I choć autorem opublikowanej przez "Rzeczpospolitą" wypowiedzi jest Przewodniczący Episkopatu Polski, nie miała ona szans na takie nagłośnienie, jak wspomniany list (była chyba po prostu za mało krytyczna wobec Kościoła, by mogła wzbudzić zainteresowanie wielu mediów). A szkoda, bo tekst jest godny uwagi, sporo w nim ciekawych diagnoz i mądrych postulatów. Jest też chyba i swoiste „proroctwo” w znaczeniu przepowiadania przyszłości, które bardzo szybko może się spełnić. Mianowicie, ks. arcybiskup napisał, iż konsekwentnie dąży się do prawnego narzucenia poprawności politycznej, która jest niczym innym jak nową formą ograniczenia wolności słowa (…). Dzieje się tak pod presją mniejszości, które ogółowi społeczeństwa chcą narzucić kulturę rzekomo pokrzywdzonych.

DEON.PL POLECA

Nie minęły nawet dwa miesiące od napisania tych słów, a „Gazeta Wyborcza” przyniosła nam wiadomość, iż od kwietnia uruchomiony zostanie monitoring polskiego Internetu, w którym specjalne oprogramowanie będzie pilnowało, by nie stosowano „mowy nienawiści” wobec mniejszości etnicznych, seksualnych i religijnych. Zainteresowane programem jest m.in. Ministerstwo Spraw Wewnętrznych.

Oczywiście, są jakieś racje, by taki monitoring, nie tylko w internecie, był stosowany.

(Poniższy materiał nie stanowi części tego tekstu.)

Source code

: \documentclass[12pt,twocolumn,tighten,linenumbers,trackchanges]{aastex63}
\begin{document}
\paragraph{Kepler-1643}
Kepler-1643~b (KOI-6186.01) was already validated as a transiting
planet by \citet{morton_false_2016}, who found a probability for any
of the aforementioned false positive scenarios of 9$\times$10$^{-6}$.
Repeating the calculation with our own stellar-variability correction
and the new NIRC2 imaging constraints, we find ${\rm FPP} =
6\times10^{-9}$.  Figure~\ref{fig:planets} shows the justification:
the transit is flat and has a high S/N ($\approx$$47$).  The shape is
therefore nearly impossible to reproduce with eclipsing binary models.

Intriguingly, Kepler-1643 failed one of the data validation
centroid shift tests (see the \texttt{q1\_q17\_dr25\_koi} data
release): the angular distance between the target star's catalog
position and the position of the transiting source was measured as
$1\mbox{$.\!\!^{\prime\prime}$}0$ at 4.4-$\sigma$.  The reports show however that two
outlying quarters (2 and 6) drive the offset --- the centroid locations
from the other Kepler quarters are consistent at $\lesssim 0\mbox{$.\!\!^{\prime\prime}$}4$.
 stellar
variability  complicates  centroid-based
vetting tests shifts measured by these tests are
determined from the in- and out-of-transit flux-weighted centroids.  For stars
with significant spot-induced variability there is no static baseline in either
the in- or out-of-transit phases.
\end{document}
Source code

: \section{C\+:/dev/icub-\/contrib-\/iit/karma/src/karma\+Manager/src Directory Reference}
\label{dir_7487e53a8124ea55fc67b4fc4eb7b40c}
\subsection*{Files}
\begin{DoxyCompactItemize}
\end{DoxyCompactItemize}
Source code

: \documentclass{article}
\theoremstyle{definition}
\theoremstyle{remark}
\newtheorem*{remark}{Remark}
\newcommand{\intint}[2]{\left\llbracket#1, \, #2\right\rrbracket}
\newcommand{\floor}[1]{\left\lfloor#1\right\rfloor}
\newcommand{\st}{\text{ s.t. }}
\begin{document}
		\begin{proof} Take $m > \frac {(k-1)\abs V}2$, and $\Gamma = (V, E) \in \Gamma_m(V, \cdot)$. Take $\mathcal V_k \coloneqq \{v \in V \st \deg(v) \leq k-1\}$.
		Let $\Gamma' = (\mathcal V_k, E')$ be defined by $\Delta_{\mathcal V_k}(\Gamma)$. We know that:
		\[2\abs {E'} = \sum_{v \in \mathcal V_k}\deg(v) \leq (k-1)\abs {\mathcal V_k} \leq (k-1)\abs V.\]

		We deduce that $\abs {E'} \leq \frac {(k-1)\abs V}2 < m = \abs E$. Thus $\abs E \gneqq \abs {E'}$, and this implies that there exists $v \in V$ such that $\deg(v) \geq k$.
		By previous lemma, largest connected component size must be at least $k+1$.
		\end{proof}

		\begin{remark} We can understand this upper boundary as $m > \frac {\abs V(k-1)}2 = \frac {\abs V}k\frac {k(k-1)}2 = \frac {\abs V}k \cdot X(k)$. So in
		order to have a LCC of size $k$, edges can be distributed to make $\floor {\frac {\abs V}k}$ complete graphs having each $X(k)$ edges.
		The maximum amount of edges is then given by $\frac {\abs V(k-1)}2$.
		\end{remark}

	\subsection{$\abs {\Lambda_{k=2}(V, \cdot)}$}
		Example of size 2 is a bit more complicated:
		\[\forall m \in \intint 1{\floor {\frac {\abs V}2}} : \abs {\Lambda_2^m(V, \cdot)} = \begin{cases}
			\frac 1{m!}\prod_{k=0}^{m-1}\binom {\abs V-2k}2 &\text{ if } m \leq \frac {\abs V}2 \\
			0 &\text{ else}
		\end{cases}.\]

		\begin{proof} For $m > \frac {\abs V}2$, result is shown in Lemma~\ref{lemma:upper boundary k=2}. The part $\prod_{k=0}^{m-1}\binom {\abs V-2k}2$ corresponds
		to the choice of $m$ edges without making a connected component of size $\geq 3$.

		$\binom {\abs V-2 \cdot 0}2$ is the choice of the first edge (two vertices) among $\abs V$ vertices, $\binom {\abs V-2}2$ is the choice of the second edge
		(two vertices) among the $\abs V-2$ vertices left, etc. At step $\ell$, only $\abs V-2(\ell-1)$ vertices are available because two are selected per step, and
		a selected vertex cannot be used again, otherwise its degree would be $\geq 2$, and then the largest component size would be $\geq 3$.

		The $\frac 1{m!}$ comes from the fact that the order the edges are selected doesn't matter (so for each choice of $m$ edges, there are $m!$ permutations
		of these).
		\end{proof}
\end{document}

Ale, na litość Boską, jeśli już, to dlaczego tylko wobec mniejszości?

Agresja, nienawiść, epatuje z wielu internetowych forów i faktycznie jest to poważny problem, tylko że zdecydowana większość obraźliwych, agresywnych wpisów dotyczy nie religijnych mniejszości, a katolickiej większości.

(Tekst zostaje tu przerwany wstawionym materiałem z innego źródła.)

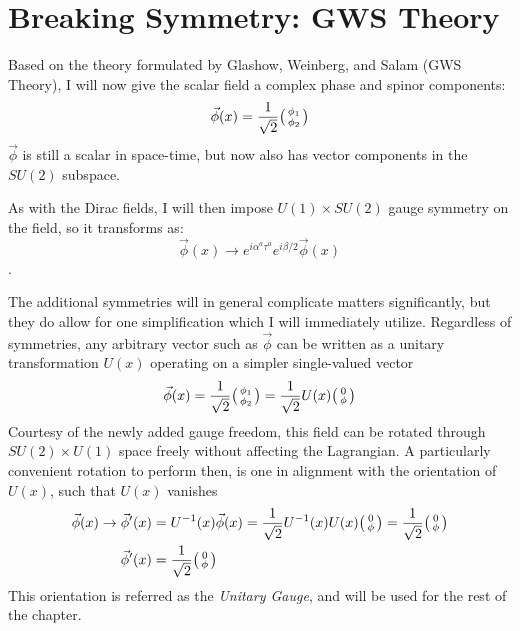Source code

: \section{Breaking Symmetry: GWS Theory}

    Based on the theory formulated by Glashow, Weinberg, and Salam (GWS Theory),
        I will now give the scalar field a complex phase and spinor components:
    \begin{equation}
        \vec{\phi}(x) = \frac{1}{\sqrt{2}} \big(\begin{smallmatrix} \phi_1 \\ \phi_2 \end{smallmatrix}\big)
    \end{equation}
    $\vec{\phi}$ is still a scalar in space-time, but now also has vector components in the $SU(2)$ subspace.

    As with the Dirac fields, I will then impose $U(1) \times SU(2)$ gauge symmetry on the field, so it transforms as:
    \begin{equation}
        \vec{\phi}(x) \rightarrow e^{i \alpha^a \tau^a} e^{i \beta/2 } \vec{\phi}(x)
    \end{equation}.

    The additional symmetries will in general complicate matters significantly,
        but they do allow for one simplification which I will immediately utilize.
    Regardless of symmetries, any arbitrary vector such as $\vec{\phi}$ can be written as a unitary transformation $U(x)$ operating on a simpler single-valued vector
    \begin{equation}
        \vec{\phi}(x) = \frac{1}{\sqrt{2}} \big(\begin{smallmatrix} \phi_1 \\ \phi_2 \end{smallmatrix}\big) = \frac{1}{\sqrt{2}} U(x) \big(\begin{smallmatrix} 0 \\ \phi \end{smallmatrix}\big)
    \end{equation}
    Courtesy of the newly added gauge freedom, this field can be rotated through $SU(2) \times U(1)$ space freely without affecting the Lagrangian.
    A particularly convenient rotation to perform then, is one in alignment with the orientation of $U(x)$, such that $U(x)$ vanishes
    \begin{equation} \begin{split}
        \vec{\phi}(x) \rightarrow \vec{\phi}'(x) 
            &= U^{-1}(x) \vec{\phi}(x)
            = \frac{1}{\sqrt{2}} U^{-1}(x) U(x) \big(\begin{smallmatrix} 0 \\ \phi \end{smallmatrix}\big)
            = \frac{1}{\sqrt{2}} \big(\begin{smallmatrix} 0 \\ \phi \end{smallmatrix}\big) \\
        \vec{\phi}'(x) &= \frac{1}{\sqrt{2}} \big(\begin{smallmatrix} 0 \\ \phi \end{smallmatrix}\big)
    \end{split} \end{equation}
    This orientation is referred as the \textit{Unitary Gauge}, and will be used for the rest of the chapter.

Obawiam się, że wspomniana przez arcybiskupa Michalika poprawność polityczna prowadzić będzie coraz bardziej do tego, że z naszych praw zostanie nam już tylko ewangeliczne prawo nadstawiania drugiego policzka, a słuszne prawa mniejszości będą przemieniać się w ich dyktat wobec większości, oczywiście nie tylko w internecie.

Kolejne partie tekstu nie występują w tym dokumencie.